The flashback to come combines “Eastern Promises” violence, “Eyes Wide Shut” eroticism, and the buddy banter of “48 HRS.” The latter shouldn’t surprise: Hill directed “48 HRS” with Eddie Murphy and Nick Nolte. He’s a past master of macho posturing. For his latest ‒ as much a comeback for Hill as Stallone ‒ he pairs Bobo with a D.C. Detective Taylor Kwon (Sung Kang of the “Fast & Furious” franchise). Kwon is Korean-American, but that doesn’t stop Bobo from pummeling him with Confucius and fortune cookie cracks.

“We’ll take him out,” says Bobo about the guy who hired him for the hit.

“You mean, take him in,” corrects Kwon.

“Yeah,” Bobo grunts.

“Bullet to the Head” opens a little like “Pulp Fiction.” Bobo and partner Louis (Jon Seda) have been paid to take out a dirty cop. They complete the job and go to a bar for payment. It’s a setup with the hitmen next on the hit list. Bobo isn’t amused. He aims to exact payback by tracing Louis’s killer to the Big Boss, who turns out to be a Nigerian gangster named Morel (Adewale Akinnuoye-Agbaje) whose minions include a paramilitary killer (the formidable Jason Mamoa) and a cowardly, weasel-like lawyer (a too-snarky-to-live Christian Slater ).

Kwon turns up to investigate the D.C. connection and, after taking a slug and being saved by Bobo, reluctantly agrees to throw in with the churlish thug, at least until the case is solved … and then, who knows. Bobo’s daughter (Sarah Shahi) also comes in handy: she’s a tattoo artist who doubles as an ER doctor.

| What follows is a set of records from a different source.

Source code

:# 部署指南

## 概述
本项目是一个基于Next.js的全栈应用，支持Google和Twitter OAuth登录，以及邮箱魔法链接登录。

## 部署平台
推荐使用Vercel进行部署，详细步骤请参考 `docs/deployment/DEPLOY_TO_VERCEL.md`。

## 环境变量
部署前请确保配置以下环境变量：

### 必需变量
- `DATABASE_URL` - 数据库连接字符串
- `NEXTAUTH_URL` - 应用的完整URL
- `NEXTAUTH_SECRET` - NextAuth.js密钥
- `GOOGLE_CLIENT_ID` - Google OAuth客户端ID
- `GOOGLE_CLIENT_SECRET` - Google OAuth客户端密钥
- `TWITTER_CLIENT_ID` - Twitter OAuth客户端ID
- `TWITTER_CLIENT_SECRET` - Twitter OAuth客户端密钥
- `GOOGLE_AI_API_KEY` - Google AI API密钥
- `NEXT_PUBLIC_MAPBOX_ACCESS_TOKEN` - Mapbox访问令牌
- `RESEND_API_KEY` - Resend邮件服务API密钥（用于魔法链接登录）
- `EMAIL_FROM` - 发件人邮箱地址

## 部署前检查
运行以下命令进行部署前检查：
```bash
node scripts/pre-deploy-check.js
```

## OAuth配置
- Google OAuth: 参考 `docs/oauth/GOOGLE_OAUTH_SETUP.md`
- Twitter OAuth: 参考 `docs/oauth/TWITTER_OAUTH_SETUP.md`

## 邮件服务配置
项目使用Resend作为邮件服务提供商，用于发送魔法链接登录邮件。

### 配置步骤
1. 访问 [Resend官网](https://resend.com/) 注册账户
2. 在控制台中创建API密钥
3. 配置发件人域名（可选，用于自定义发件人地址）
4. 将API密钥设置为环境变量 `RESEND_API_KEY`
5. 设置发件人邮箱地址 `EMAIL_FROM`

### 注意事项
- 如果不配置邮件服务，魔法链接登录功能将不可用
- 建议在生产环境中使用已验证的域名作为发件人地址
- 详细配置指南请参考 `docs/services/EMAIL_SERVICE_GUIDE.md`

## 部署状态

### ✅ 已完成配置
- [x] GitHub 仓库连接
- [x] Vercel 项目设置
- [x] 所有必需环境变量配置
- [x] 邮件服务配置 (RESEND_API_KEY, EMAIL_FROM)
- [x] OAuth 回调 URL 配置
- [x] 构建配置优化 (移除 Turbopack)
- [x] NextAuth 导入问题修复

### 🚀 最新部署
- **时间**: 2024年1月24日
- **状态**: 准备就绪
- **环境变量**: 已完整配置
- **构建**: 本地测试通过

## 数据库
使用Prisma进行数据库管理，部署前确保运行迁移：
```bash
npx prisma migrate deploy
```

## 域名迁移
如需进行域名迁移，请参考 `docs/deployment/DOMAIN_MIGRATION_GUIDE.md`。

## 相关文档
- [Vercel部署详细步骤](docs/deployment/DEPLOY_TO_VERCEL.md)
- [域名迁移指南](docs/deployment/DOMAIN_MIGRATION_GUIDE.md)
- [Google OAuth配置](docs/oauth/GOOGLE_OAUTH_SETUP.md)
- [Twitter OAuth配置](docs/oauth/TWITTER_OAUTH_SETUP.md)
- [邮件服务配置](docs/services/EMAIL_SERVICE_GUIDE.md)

“Bullet” is Hill’s first feature as director in over six years. (He’s been toiling in the TV vineyard.) It’s good to have him back in rare form. His latest ricochets from one ultra-violent set piece to another, from Turkish bath rub-out to boathouse ambush to power-plant mano a mano (with axes, no less). And the punches for a change feel real. Indeed, I haven’t flinched this much since Hill’s “Hard Times,” starring Charles Bronson as a New Orleans bare-knuckle boxer.

Of course it helps to have someone as formidable as Stallone in your corner. His assassin takes no prisoners; he’s an unapologetic, stone cold killer who, on more than one occasion, deadpans “I’ll handle it.” When his daughter’s in jeopardy, he warns her abductor, “Touch her and I’ll kill you with a f***ing rock!” Coming from Stallone, not even Goliath would take that as an idle threat.

BULLET TO THE HEAD ✮✮✮ With Sylvester Stallone, Sung Kang, Sarah Shahi, Jason Mamoa, Christian Slater. Director Walter Hill; scripted by Alessandro Camon from Alexis Nolent’s graphic novel. 91 min. Rated R (for profanity, nudity, extreme violence)

2 Responses to “Bullet to the Head ✮✮✮”

  1. Van Roberts Says:

    I think that I liked it slightly more that you did, Glenn. Textbook Walter Hill melodrama with more style, class, and depth than we’re used to seeing. Everybody else hated it. I guess it’s a cool relic from the 1990s. Hope the overseas market bails them out.